Horror gripped the heart of the World War I soldier, as he saw his life-long friend fall in battle. Caught in a trench with continuous gunfire whizzing over his head, the soldier asked his lieutenant if he might go out into the “No Man’s Land” between the trenches to bring his fallen comrade back.
“You can go,” said the lieutenant, “but I don’t think it will be worth it. Your friend is probably dead and you may throw your own life away.”
The lieutenant’s words didn’t matter, and the soldier went anyway. Miraculously he managed to reach his friend, hoist him onto his shoulder, and bring him back to their company’s trench. As the two of them tumbled in together to the bottom of the trench, the officer checked the wounded soldier, then looked kindly at his friend.

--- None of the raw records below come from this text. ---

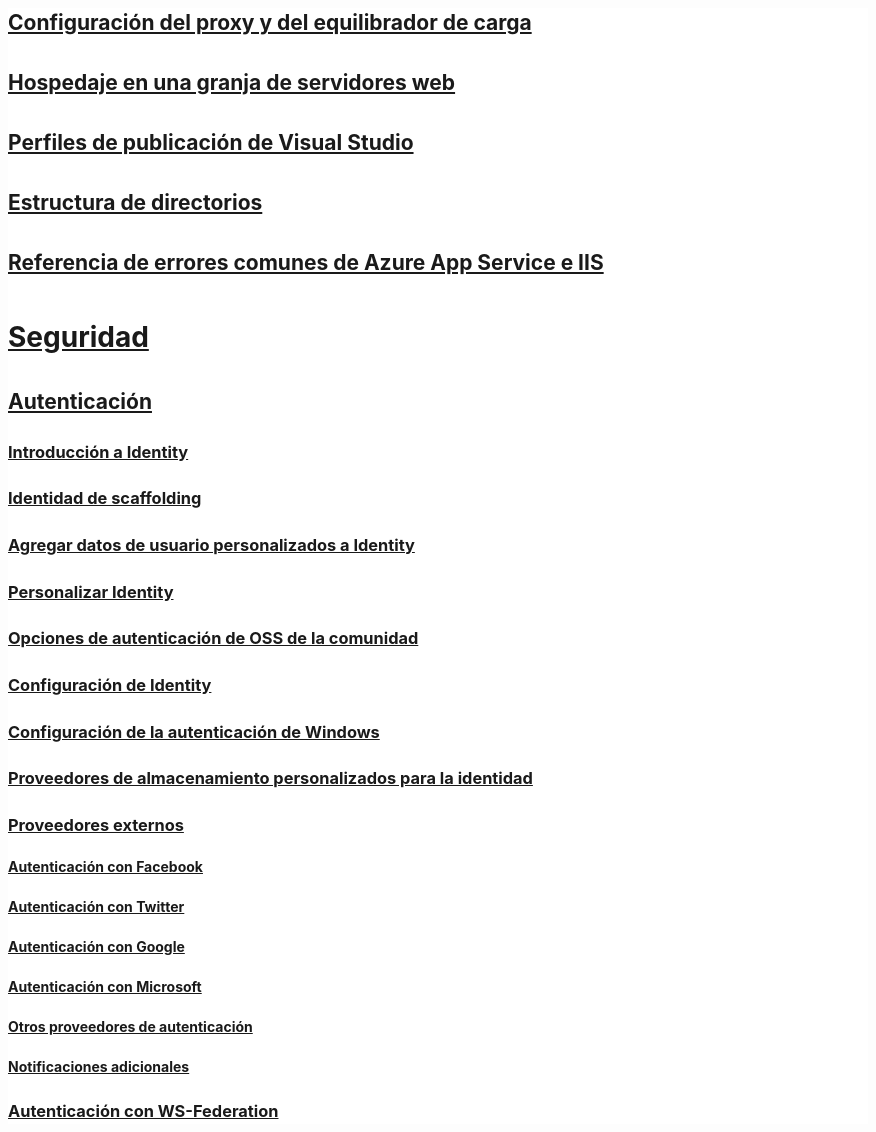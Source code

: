 ## [Configuración del proxy y del equilibrador de carga](xref:host-and-deploy/proxy-load-balancer)
## [Hospedaje en una granja de servidores web](xref:host-and-deploy/web-farm)
## [Perfiles de publicación de Visual Studio](xref:host-and-deploy/visual-studio-publish-profiles)
## [Estructura de directorios](xref:host-and-deploy/directory-structure)
## [Referencia de errores comunes de Azure App Service e IIS](xref:host-and-deploy/azure-iis-errors-reference)

# [Seguridad](xref:security/index)
## [Autenticación](xref:security/authentication/index)
### [Introducción a Identity](xref:security/authentication/identity)
### [Identidad de scaffolding](xref:security/authentication/scaffold-identity)
### [Agregar datos de usuario personalizados a Identity](xref:security/authentication/add-user-data)
### [Personalizar Identity](xref:security/authentication/customize_identity_model)
### [Opciones de autenticación de OSS de la comunidad](xref:security/authentication/community)
### [Configuración de Identity](xref:security/authentication/identity-configuration)
### [Configuración de la autenticación de Windows](xref:security/authentication/windowsauth)
### [Proveedores de almacenamiento personalizados para la identidad](xref:security/authentication/identity-custom-storage-providers)
### [Proveedores externos](xref:security/authentication/social/index)
#### [Autenticación con Facebook](xref:security/authentication/facebook-logins)
#### [Autenticación con Twitter](xref:security/authentication/twitter-logins)
#### [Autenticación con Google](xref:security/authentication/google-logins)
#### [Autenticación con Microsoft](xref:security/authentication/microsoft-logins)
#### [Otros proveedores de autenticación](xref:security/authentication/otherlogins)
#### [Notificaciones adicionales](xref:security/authentication/social/additional-claims)
### [Autenticación con WS-Federation](xref:security/authentication/ws-federation)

“I told you it wouldn’t be worth it,” he said. “Your friend is dead, and you are mortally wounded.”
“It was worth it, though, sir,” the soldier said.

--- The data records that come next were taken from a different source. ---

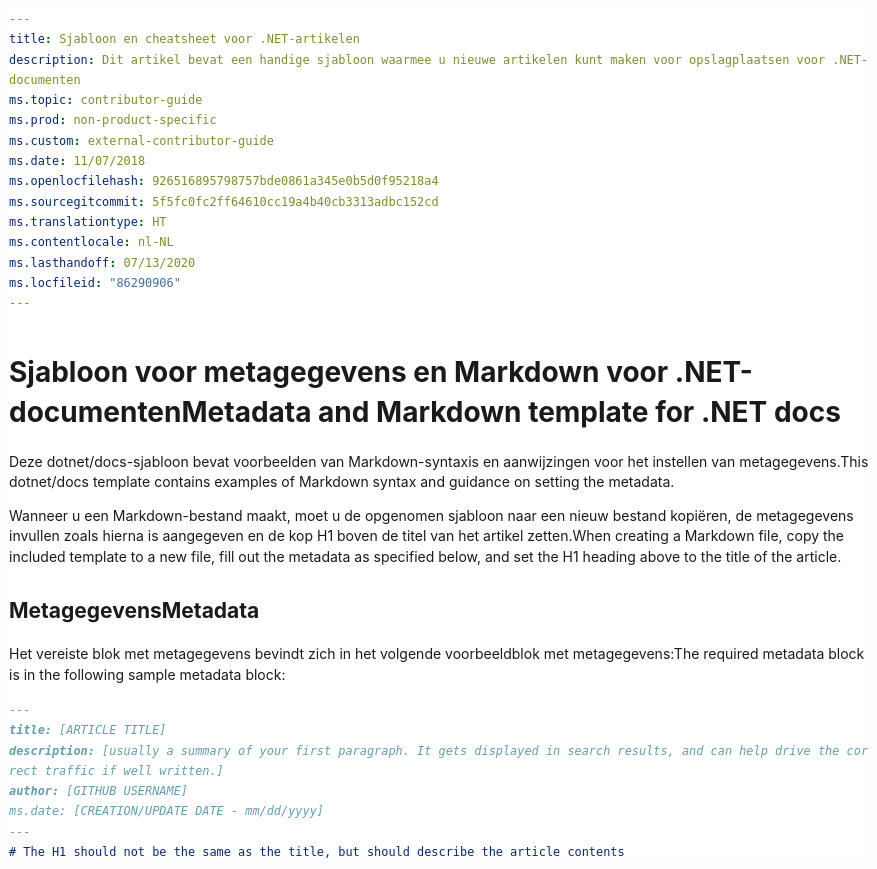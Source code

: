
 ```yaml
---
title: Sjabloon en cheatsheet voor .NET-artikelen
description: Dit artikel bevat een handige sjabloon waarmee u nieuwe artikelen kunt maken voor opslagplaatsen voor .NET-documenten
ms.topic: contributor-guide
ms.prod: non-product-specific
ms.custom: external-contributor-guide
ms.date: 11/07/2018
ms.openlocfilehash: 926516895798757bde0861a345e0b5d0f95218a4
ms.sourcegitcommit: 5f5fc0fc2ff64610cc19a4b40cb3313adbc152cd
ms.translationtype: HT
ms.contentlocale: nl-NL
ms.lasthandoff: 07/13/2020
ms.locfileid: "86290906"
---
```

# <a name="metadata-and-markdown-template-for-net-docs"></a><span data-ttu-id="a89b6-103">Sjabloon voor metagegevens en Markdown voor .NET-documenten</span><span class="sxs-lookup"><span data-stu-id="a89b6-103">Metadata and Markdown template for .NET docs</span></span>

<span data-ttu-id="a89b6-104">Deze dotnet/docs-sjabloon bevat voorbeelden van Markdown-syntaxis en aanwijzingen voor het instellen van metagegevens.</span><span class="sxs-lookup"><span data-stu-id="a89b6-104">This dotnet/docs template contains examples of Markdown syntax and guidance on setting the metadata.</span></span>

<span data-ttu-id="a89b6-105">Wanneer u een Markdown-bestand maakt, moet u de opgenomen sjabloon naar een nieuw bestand kopiëren, de metagegevens invullen zoals hierna is aangegeven en de kop H1 boven de titel van het artikel zetten.</span><span class="sxs-lookup"><span data-stu-id="a89b6-105">When creating a Markdown file, copy the included template to a new file, fill out the metadata as specified below, and set the H1 heading above to the title of the article.</span></span>

## <a name="metadata"></a><span data-ttu-id="a89b6-106">Metagegevens</span><span class="sxs-lookup"><span data-stu-id="a89b6-106">Metadata</span></span>

<span data-ttu-id="a89b6-107">Het vereiste blok met metagegevens bevindt zich in het volgende voorbeeldblok met metagegevens:</span><span class="sxs-lookup"><span data-stu-id="a89b6-107">The required metadata block is in the following sample metadata block:</span></span>

```markdown
---
title: [ARTICLE TITLE]
description: [usually a summary of your first paragraph. It gets displayed in search results, and can help drive the correct traffic if well written.]
author: [GITHUB USERNAME]
ms.date: [CREATION/UPDATE DATE - mm/dd/yyyy]
---
# The H1 should not be the same as the title, but should describe the article contents
```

“How do you mean, ‘worth it’?” responded the lieutenant. “Your friend is dead!”
“Yes sir,” the private answered. “But it was worth it because when I got to him, he was still alive, and I had the satisfaction of hearing him say, ‘Jim, I knew you’d come.'”
Many a times in life, whether a thing is worth doing or not really depends on how you look at it. Take up all your courage and do something your heart tells you to do so that you may not regret not doing it later in life. May each and everyone of you be blessed with the company of true friends.